_Exercise brief_
Starting at the line that contains "- **Reusability:** Broke" and ending at the line that contains "or a database.*", the lines below are to be given again exactly, with nothing added.

_Entries taken from a collection_
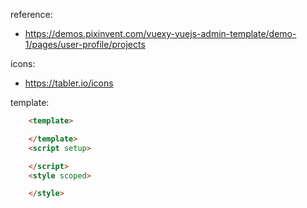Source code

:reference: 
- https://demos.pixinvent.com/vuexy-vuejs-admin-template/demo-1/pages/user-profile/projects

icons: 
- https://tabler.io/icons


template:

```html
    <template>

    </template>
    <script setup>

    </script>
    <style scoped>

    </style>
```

---

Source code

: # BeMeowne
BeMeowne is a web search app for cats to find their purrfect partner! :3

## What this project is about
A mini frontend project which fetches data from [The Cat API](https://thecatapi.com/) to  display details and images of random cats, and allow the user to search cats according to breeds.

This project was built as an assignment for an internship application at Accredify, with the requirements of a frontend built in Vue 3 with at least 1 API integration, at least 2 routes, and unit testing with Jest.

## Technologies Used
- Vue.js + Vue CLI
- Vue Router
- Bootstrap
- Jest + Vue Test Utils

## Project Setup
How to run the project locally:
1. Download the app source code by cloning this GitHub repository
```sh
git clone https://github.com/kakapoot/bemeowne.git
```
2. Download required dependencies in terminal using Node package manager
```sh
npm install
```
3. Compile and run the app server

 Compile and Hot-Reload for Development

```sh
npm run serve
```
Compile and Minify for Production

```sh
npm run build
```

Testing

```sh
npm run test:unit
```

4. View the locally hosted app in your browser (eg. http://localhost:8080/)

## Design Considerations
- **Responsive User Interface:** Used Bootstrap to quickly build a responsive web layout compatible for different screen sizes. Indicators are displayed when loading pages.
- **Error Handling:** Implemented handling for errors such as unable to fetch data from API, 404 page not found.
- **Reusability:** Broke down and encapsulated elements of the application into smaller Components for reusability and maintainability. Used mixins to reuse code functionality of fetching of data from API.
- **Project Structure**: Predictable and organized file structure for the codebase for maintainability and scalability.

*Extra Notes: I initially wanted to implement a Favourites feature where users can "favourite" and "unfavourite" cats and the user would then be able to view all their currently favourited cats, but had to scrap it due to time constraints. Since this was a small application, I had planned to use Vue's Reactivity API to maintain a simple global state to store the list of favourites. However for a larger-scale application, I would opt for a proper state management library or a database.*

_Answer box_
- **Reusability:** Broke down and encapsulated elements of the application into smaller Components for reusability and maintainability. Used mixins to reuse code functionality of fetching of data from API.
- **Project Structure**: Predictable and organized file structure for the codebase for maintainability and scalability.

*Extra Notes: I initially wanted to implement a Favourites feature where users can "favourite" and "unfavourite" cats and the user would then be able to view all their currently favourited cats, but had to scrap it due to time constraints. Since this was a small application, I had planned to use Vue's Reactivity API to maintain a simple global state to store the list of favourites. However for a larger-scale application, I would opt for a proper state management library or a database.*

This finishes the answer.